• [Problem] Without changing a character, return the entries, but not the images they hold.

• [Records to process]
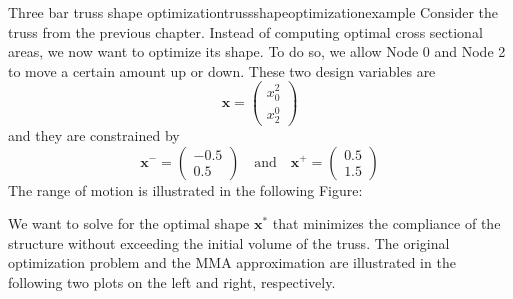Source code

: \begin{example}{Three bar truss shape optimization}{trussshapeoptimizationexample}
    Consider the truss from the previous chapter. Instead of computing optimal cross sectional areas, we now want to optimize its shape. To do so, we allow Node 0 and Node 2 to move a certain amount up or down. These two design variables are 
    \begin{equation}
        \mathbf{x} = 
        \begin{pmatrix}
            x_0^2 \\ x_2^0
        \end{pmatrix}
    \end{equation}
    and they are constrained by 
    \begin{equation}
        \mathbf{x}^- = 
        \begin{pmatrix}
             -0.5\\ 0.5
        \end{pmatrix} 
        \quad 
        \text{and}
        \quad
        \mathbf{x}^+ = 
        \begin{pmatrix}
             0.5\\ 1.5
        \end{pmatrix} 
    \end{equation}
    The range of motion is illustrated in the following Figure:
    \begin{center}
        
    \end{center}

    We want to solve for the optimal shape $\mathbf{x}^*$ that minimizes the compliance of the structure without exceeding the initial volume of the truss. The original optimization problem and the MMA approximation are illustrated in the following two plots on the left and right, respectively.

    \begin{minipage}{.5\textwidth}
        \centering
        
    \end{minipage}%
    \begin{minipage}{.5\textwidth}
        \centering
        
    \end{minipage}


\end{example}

• [Exercise output]
Source code

: \begin{example}{Three bar truss shape optimization}{trussshapeoptimizationexample}
    Consider the truss from the previous chapter. Instead of computing optimal cross sectional areas, we now want to optimize its shape. To do so, we allow Node 0 and Node 2 to move a certain amount up or down. These two design variables are 
    \begin{equation}
        \mathbf{x} = 
        \begin{pmatrix}
            x_0^2 \\ x_2^0
        \end{pmatrix}
    \end{equation}
    and they are constrained by 
    \begin{equation}
        \mathbf{x}^- = 
        \begin{pmatrix}
             -0.5\\ 0.5
        \end{pmatrix} 
        \quad 
        \text{and}
        \quad
        \mathbf{x}^+ = 
        \begin{pmatrix}
             0.5\\ 1.5
        \end{pmatrix} 
    \end{equation}
    The range of motion is illustrated in the following Figure:
    \begin{center}
        
    \end{center}

    We want to solve for the optimal shape $\mathbf{x}^*$ that minimizes the compliance of the structure without exceeding the initial volume of the truss. The original optimization problem and the MMA approximation are illustrated in the following two plots on the left and right, respectively.

    \begin{minipage}{.5\textwidth}
        \centering
        
    \end{minipage}%
    \begin{minipage}{.5\textwidth}
        \centering
        
    \end{minipage}


\end{example}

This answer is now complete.